Niven it as his most winning, although Hunter has little to shout about other than being devoted to her man; when he asks “Are you pretty?” you’re left thinking, well, in Planet of the Apes, certainly. Robert Coote is splendidly “Top chap, what?” as fellow airman Bob Trubshaw (who got to heaven first). Kathleen Byron, later of Black Narcissus lunacy, is a heavenly clerk. Marius Goring steals the proceedings as sprightly Frenchman Conductor 71, initially attempting to hoodwink Peter into accepting his fate – despite the mistake being heaven’s due the fog – yet eventually comes on side.

Conductor 71One is starved for Technicolor up here.

And the visuals, courtesy of genius Jack Cardiff. “I decided that my job was to make each world as real as the other” reflected Powell. Heaven was in monochrome (rather than black-and-white). And the choice makes sense, given the general emphasise on whiteness up yonder, even if simultaneously servicing a “less complete” state. Goring gets the biggest laugh (Powell notes the audience “roared” at the premier) by going all meta, quote above, but the sight of the roses is also quite breath-taking (it’s a reminder of the kind of texture and range possible in film, before everything was reduced to digital swill).

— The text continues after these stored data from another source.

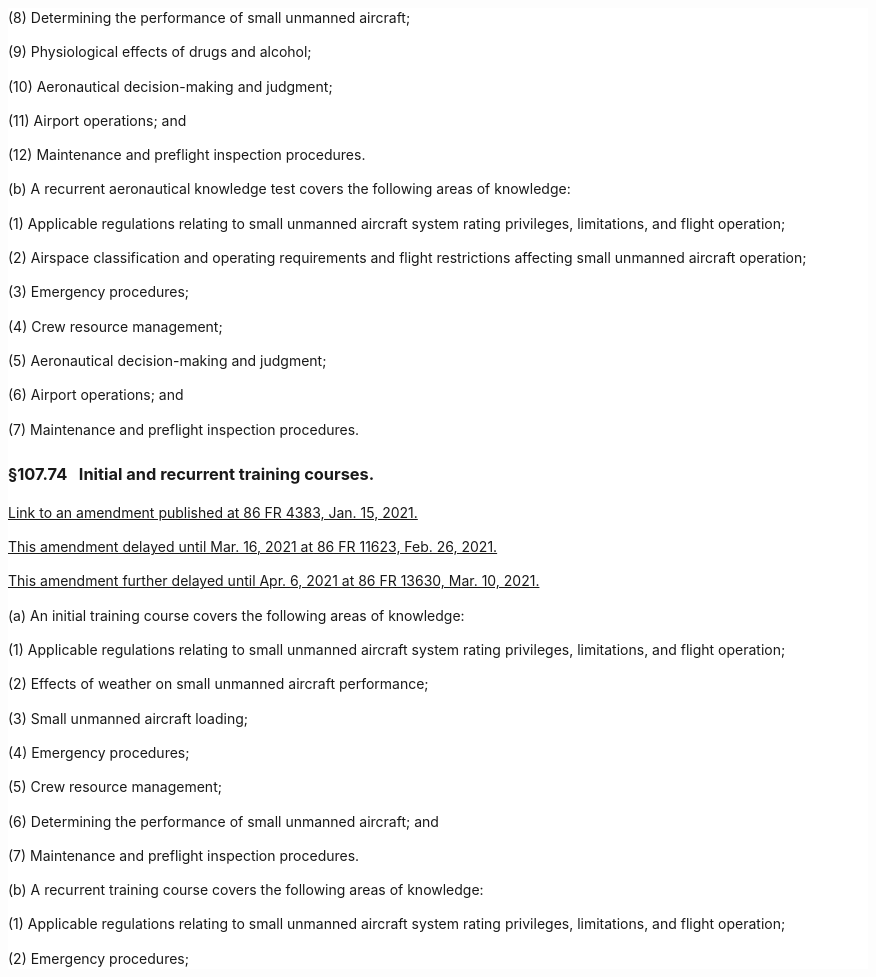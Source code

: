 \(8\) Determining the performance of small unmanned aircraft;

\(9\) Physiological effects of drugs and alcohol;

\(10\) Aeronautical decision-making and judgment;

\(11\) Airport operations; and

\(12\) Maintenance and preflight inspection procedures.

\(b\) A recurrent aeronautical knowledge test covers the following areas of knowledge:

\(1\) Applicable regulations relating to small unmanned aircraft system rating privileges, limitations, and flight operation;

\(2\) Airspace classification and operating requirements and flight restrictions affecting small unmanned aircraft operation;

\(3\) Emergency procedures;

\(4\) Crew resource management;

\(5\) Aeronautical decision-making and judgment;

\(6\) Airport operations; and

\(7\) Maintenance and preflight inspection procedures.

### §107.74   Initial and recurrent training courses.

[Link to an amendment published at 86 FR 4383, Jan. 15, 2021.](https://www.ecfr.gov/cgi-bin/text-idx?SID=6b985e88a7cfec9af0e08218ca17ba79&mc=true&node=20210115y1.101)

[This amendment delayed until Mar. 16, 2021 at 86 FR 11623, Feb. 26, 2021.](https://www.ecfr.gov/cgi-bin/text-idx?SID=6b985e88a7cfec9af0e08218ca17ba79&mc=true&node=20210226y1.5)

[This amendment further delayed until Apr. 6, 2021 at 86 FR 13630, Mar. 10, 2021.](https://www.ecfr.gov/cgi-bin/text-idx?SID=6b985e88a7cfec9af0e08218ca17ba79&mc=true&node=20210310y1.3)

\(a\) An initial training course covers the following areas of knowledge:

\(1\) Applicable regulations relating to small unmanned aircraft system rating privileges, limitations, and flight operation;

\(2\) Effects of weather on small unmanned aircraft performance;

\(3\) Small unmanned aircraft loading;

\(4\) Emergency procedures;

\(5\) Crew resource management;

\(6\) Determining the performance of small unmanned aircraft; and

\(7\) Maintenance and preflight inspection procedures.

\(b\) A recurrent training course covers the following areas of knowledge:

\(1\) Applicable regulations relating to small unmanned aircraft system rating privileges, limitations, and flight operation;

\(2\) Emergency procedures;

The picture started shooting the day Japan surrendered (it takes place on 2 May 1945) and was Ministry of Defence deigned, “commissioned by Jack Beddington to improve Anglo-American relationships….” Powell and Pressburger decided it should be a love story, which lessened the overtness of the angle, until we come to the courtroom combat. Unsurprisingly, Powell had no doubts with regard to the party line and justified sacrifice of the war effort (to “overthrow one man and his lunatic ideas”). The reward for the industry was undeniable too: “It was now recognised on all sides that films, under the Ministry of Information, had done a wonderful job in the war” (the same Ministry of Information George Orwell worked for, lest it require noting). As a consequence, A Matter of Life and Death earned a Royal Command Performance, for which the medium had hitherto been largely passed over.

Powell noted the early goatherd scene was “like introducing a Coca-Cola machine into Heaven” (like a scene from Theocritus); the incongruity of worlds colliding, until Peter discovers he’s real and this is no cherubic force. However, “the magic of the scene escaped” The Archers’ American partners who “could only see the sexual implications in the association of a grown man with a naked boy” (and, as a consequence, cut it). In fairness, one’s mind does leap to the oddness of the inclusion, albeit the reasoning behind the imagery is also very clear, Theocritus or no. On the other hand, the American partners, being knee deep in Hollywood vice, probably had reason to be sensitive.

The US title change was because “You can’t have death in the title”. Now of course, it’s mostly associated with Led Zeppelin. Or Rolf Harris. As to the picture’s legacy, Danny Boyle snuck it for the Olympics (now there’s some predictive programming, let alone backward masking*). Bill and Ted’s Bogus Journey referenced it, and P&P appeared on plinths (I’d wager that was down to the English director). Coming as it does, during Powell and Pressburger’s peak period (mid-to-late ’40s), A Matter of Life and Death is rightly rated as one of the all-time greatest British pictures, occasionally a little too impressed with itself maybe, but for absolutely good reason.

First published by Now in Full Color on 01/04/22.

*Addendum 12/04/23: Taking anything Hollywood at face value seems inherently unwise. That applies not only to areas that appear to be hunky dory, but also ones that look inherently suspect. So the guy who oversaw the opening ceremony for the 2012 Olympics is pretty much the last person you’d suspect of being a White Hat. However, it seems Danny Boyle was reluctant in his involvement with the Olympics ceremony programming, and that he is a White Hat. Perhaps Boyle’s first film after his Olympics job, Trance, in which (SPOILER) an apparently nice guy turns out to be a psycho, is a reflection on his role; above all, the movie is about programming. One wonders then, if Boyle’s prospective project Antarctica, in a similar vein to Christopher Nolan and Oppenheimer, may be planned to spill some beans on the continent (nominally, it concerns a 2018 expedition(s) mirroring the  1911 Admundsen and Scott psyop).